▶ _INFORMATION GIVEN_:
────────────────────
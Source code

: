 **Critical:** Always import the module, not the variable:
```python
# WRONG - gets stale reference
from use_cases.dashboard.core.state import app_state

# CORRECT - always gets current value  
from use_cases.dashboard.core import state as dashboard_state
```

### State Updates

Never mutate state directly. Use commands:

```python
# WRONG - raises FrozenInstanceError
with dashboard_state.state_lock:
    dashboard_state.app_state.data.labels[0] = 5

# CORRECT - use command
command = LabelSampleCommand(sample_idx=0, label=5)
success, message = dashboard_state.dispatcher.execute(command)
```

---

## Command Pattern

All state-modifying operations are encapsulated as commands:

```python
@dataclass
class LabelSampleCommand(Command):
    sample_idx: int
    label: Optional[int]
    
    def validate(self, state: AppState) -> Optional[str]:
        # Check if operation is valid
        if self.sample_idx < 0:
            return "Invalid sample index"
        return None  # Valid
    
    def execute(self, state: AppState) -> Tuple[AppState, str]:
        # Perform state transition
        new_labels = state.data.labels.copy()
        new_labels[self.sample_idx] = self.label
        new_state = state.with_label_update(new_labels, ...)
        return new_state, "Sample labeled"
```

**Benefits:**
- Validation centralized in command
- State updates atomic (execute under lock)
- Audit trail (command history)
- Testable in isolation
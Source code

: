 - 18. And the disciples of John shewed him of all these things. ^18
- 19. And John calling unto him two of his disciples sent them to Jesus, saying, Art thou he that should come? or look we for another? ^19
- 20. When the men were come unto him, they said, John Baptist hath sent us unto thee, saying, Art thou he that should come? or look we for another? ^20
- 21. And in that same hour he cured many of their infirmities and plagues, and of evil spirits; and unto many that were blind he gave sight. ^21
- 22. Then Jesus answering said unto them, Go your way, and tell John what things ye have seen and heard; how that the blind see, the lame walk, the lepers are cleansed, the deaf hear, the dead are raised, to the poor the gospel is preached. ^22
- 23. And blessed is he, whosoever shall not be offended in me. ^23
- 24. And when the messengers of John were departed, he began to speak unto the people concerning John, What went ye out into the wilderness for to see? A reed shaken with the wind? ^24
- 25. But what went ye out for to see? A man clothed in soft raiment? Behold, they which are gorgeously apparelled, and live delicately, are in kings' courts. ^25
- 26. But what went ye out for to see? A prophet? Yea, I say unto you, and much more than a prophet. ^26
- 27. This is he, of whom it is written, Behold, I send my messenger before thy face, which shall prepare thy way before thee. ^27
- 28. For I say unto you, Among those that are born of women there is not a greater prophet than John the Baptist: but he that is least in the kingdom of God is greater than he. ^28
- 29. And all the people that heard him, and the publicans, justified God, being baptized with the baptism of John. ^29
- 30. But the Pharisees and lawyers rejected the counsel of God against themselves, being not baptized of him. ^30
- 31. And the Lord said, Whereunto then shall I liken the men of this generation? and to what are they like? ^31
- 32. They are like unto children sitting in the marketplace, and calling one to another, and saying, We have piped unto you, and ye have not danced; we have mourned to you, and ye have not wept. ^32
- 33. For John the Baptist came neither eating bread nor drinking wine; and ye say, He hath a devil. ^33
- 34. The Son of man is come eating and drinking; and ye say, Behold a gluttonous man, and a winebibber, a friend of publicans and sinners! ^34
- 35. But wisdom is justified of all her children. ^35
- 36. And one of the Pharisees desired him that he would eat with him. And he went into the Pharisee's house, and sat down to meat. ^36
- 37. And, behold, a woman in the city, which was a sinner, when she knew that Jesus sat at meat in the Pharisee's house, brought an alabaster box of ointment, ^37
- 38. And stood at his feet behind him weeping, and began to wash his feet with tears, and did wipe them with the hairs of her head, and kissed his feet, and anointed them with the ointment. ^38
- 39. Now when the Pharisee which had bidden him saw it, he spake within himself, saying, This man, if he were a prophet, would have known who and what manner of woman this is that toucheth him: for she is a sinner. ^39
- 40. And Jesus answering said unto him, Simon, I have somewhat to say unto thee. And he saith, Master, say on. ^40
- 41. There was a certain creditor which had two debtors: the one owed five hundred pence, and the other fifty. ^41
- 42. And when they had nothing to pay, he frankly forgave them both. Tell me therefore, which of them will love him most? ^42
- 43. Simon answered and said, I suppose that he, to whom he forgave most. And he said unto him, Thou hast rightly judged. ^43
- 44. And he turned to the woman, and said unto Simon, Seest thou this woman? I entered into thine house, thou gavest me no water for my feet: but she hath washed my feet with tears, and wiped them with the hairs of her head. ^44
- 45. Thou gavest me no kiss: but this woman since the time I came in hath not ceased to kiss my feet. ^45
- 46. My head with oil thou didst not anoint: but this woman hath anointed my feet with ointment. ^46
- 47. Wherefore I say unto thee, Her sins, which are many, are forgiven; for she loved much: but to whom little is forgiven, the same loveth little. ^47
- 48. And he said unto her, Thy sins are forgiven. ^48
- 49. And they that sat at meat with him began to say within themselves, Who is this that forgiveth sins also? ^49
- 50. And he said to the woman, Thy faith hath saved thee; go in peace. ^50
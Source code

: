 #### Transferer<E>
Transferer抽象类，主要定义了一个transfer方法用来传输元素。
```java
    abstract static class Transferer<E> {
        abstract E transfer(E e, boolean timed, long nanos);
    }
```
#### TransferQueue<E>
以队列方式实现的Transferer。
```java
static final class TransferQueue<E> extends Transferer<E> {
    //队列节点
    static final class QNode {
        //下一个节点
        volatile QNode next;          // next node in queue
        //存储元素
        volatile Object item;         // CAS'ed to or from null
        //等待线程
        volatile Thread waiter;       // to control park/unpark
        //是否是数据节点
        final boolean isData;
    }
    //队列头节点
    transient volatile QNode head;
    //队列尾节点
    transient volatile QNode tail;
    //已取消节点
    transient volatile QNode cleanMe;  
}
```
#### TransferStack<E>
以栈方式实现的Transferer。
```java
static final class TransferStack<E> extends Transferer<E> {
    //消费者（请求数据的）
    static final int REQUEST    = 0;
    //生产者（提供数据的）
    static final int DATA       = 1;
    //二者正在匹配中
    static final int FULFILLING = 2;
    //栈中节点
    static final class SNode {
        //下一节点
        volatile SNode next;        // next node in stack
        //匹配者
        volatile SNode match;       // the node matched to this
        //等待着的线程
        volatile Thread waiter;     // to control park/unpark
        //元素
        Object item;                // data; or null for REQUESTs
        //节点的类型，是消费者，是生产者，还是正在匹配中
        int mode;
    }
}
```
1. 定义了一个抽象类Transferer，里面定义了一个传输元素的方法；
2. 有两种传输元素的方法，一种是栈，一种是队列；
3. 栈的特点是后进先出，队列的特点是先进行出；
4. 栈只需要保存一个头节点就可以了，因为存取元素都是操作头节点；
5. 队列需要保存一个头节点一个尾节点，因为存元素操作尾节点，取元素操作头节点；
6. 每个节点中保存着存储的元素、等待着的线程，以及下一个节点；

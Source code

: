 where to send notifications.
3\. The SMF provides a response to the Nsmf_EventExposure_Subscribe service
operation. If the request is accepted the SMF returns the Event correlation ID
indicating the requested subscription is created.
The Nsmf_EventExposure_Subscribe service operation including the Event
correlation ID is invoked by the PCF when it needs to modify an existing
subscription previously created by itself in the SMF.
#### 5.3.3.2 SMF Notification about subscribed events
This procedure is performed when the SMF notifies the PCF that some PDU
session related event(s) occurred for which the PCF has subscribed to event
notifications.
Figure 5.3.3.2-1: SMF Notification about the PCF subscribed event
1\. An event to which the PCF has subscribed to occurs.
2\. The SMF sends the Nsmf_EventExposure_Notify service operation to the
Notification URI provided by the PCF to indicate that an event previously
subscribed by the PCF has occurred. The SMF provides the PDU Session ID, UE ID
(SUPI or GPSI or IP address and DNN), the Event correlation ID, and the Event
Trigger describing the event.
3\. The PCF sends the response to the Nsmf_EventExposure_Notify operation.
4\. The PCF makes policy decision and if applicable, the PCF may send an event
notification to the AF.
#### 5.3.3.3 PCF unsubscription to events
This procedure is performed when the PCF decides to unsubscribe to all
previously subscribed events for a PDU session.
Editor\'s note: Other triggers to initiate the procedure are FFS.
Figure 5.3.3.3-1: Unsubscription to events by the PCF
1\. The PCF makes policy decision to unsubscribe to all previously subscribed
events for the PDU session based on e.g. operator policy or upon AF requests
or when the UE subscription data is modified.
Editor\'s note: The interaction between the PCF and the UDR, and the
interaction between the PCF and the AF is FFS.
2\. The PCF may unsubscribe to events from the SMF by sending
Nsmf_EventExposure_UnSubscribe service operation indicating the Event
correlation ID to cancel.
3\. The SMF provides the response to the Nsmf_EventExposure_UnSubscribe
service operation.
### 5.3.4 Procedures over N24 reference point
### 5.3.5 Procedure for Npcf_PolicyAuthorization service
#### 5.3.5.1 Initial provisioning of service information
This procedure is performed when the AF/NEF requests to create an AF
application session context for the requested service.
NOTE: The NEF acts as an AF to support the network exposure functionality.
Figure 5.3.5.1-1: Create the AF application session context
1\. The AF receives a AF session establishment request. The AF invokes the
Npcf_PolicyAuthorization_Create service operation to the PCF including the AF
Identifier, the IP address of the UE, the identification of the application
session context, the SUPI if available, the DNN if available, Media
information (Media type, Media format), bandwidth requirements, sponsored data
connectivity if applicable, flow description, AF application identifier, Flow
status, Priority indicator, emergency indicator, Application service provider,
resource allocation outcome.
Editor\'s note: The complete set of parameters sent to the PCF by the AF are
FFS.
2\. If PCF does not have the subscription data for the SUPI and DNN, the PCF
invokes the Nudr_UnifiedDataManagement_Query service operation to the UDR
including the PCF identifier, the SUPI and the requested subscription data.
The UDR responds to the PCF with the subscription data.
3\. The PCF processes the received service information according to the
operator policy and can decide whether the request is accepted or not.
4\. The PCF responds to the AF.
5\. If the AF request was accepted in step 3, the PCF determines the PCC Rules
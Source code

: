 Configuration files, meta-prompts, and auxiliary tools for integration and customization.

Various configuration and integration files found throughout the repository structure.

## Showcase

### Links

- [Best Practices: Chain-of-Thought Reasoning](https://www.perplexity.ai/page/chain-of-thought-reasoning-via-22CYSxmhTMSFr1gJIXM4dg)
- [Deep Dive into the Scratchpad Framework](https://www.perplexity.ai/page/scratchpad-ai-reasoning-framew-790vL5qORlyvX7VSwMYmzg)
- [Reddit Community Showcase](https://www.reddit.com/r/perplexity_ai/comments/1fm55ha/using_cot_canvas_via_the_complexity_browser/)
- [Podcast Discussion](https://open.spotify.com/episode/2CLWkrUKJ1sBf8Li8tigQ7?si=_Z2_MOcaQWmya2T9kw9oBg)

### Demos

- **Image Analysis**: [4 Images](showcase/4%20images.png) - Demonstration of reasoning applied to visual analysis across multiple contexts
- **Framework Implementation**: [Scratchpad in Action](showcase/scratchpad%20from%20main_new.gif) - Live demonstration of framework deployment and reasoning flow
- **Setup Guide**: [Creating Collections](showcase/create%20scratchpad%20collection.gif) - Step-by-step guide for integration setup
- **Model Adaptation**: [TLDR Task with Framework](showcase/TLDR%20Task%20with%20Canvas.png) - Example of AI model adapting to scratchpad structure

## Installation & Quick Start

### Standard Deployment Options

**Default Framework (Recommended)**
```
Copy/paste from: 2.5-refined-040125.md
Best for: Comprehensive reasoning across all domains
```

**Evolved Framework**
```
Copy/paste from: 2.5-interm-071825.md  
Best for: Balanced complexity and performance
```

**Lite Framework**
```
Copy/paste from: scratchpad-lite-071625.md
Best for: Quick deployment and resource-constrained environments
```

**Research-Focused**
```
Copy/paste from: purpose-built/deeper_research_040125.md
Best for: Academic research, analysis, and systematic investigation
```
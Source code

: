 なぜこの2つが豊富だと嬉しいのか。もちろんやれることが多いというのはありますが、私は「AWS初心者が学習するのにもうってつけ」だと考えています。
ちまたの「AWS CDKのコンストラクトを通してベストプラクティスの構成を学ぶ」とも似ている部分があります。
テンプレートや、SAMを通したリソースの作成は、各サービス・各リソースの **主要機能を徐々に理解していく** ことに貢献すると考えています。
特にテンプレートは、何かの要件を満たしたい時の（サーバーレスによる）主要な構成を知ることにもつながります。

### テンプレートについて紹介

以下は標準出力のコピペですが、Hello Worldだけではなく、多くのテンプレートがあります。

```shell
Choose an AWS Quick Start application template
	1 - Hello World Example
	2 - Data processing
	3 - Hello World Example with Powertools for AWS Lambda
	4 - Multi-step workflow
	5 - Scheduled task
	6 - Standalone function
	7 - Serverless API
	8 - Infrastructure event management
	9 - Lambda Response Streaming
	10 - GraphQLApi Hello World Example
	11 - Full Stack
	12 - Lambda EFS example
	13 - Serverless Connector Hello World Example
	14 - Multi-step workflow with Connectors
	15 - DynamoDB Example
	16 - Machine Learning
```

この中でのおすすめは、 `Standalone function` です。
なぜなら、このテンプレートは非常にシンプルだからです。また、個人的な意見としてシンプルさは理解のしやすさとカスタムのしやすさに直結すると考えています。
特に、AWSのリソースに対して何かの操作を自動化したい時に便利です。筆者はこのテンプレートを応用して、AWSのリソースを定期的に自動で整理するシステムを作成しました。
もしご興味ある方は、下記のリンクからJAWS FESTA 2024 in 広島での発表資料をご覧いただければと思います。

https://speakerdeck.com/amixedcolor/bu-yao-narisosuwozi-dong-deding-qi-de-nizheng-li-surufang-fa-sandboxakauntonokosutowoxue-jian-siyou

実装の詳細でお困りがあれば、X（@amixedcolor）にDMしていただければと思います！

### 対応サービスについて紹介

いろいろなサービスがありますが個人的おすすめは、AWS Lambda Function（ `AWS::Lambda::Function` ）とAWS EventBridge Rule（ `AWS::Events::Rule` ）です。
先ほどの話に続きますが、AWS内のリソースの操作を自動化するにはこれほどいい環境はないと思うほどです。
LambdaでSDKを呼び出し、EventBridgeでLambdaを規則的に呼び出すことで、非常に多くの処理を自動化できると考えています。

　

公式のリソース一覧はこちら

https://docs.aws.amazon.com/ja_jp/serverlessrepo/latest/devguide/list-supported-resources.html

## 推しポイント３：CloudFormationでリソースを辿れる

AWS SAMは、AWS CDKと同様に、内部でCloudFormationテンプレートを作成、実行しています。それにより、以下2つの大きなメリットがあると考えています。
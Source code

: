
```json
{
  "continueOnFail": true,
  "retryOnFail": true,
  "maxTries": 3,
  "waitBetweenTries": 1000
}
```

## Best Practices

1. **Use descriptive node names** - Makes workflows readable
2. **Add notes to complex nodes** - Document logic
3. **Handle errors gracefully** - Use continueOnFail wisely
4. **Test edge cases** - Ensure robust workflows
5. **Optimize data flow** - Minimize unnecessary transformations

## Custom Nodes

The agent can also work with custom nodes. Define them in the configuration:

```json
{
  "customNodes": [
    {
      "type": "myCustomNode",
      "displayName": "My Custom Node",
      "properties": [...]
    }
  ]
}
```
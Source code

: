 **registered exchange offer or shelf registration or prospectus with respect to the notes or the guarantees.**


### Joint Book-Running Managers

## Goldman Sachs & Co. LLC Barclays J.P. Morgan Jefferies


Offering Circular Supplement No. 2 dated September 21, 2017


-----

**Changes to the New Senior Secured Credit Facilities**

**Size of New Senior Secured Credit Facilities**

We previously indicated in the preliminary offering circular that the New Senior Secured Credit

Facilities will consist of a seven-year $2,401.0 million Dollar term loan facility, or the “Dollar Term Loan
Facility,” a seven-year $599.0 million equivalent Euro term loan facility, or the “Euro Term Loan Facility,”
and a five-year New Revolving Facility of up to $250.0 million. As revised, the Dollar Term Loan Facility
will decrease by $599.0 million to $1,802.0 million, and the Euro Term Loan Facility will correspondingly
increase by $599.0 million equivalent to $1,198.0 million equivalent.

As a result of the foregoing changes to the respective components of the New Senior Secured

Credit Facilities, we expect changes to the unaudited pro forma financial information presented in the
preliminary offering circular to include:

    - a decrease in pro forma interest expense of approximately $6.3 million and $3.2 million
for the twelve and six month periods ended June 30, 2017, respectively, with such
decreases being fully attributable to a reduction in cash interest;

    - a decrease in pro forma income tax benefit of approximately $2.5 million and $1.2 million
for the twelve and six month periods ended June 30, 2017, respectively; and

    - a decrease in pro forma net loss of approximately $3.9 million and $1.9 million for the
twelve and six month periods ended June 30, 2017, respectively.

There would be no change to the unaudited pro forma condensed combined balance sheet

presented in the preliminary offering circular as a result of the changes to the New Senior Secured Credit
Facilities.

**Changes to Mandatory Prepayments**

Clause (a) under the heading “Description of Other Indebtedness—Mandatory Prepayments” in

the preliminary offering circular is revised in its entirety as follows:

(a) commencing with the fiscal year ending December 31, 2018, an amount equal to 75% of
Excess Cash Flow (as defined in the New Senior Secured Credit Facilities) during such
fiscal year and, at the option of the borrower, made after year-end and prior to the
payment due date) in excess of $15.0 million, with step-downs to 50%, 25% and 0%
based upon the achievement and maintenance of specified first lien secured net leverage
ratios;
────────────────────
▶ _ASSIGNMENT_: Taking the material above, extract exactly and only the lines from the line with "Transferer抽象类，主要定义了一个transfer方法用来传输元素。" to the line with "indicating the requested", inclusive of both.

▶ _RESULT OF THE TASK_:
Transferer抽象类，主要定义了一个transfer方法用来传输元素。
```java
    abstract static class Transferer<E> {
        abstract E transfer(E e, boolean timed, long nanos);
    }
```
#### TransferQueue<E>
以队列方式实现的Transferer。
```java
static final class TransferQueue<E> extends Transferer<E> {
    //队列节点
    static final class QNode {
        //下一个节点
        volatile QNode next;          // next node in queue
        //存储元素
        volatile Object item;         // CAS'ed to or from null
        //等待线程
        volatile Thread waiter;       // to control park/unpark
        //是否是数据节点
        final boolean isData;
    }
    //队列头节点
    transient volatile QNode head;
    //队列尾节点
    transient volatile QNode tail;
    //已取消节点
    transient volatile QNode cleanMe;  
}
```
#### TransferStack<E>
以栈方式实现的Transferer。
```java
static final class TransferStack<E> extends Transferer<E> {
    //消费者（请求数据的）
    static final int REQUEST    = 0;
    //生产者（提供数据的）
    static final int DATA       = 1;
    //二者正在匹配中
    static final int FULFILLING = 2;
    //栈中节点
    static final class SNode {
        //下一节点
        volatile SNode next;        // next node in stack
        //匹配者
        volatile SNode match;       // the node matched to this
        //等待着的线程
        volatile Thread waiter;     // to control park/unpark
        //元素
        Object item;                // data; or null for REQUESTs
        //节点的类型，是消费者，是生产者，还是正在匹配中
        int mode;
    }
}
```
1. 定义了一个抽象类Transferer，里面定义了一个传输元素的方法；
2. 有两种传输元素的方法，一种是栈，一种是队列；
3. 栈的特点是后进先出，队列的特点是先进行出；
4. 栈只需要保存一个头节点就可以了，因为存取元素都是操作头节点；
5. 队列需要保存一个头节点一个尾节点，因为存元素操作尾节点，取元素操作头节点；
6. 每个节点中保存着存储的元素、等待着的线程，以及下一个节点；

Source code

: where to send notifications.
3\. The SMF provides a response to the Nsmf_EventExposure_Subscribe service
operation. If the request is accepted the SMF returns the Event correlation ID
indicating the requested subscription is created.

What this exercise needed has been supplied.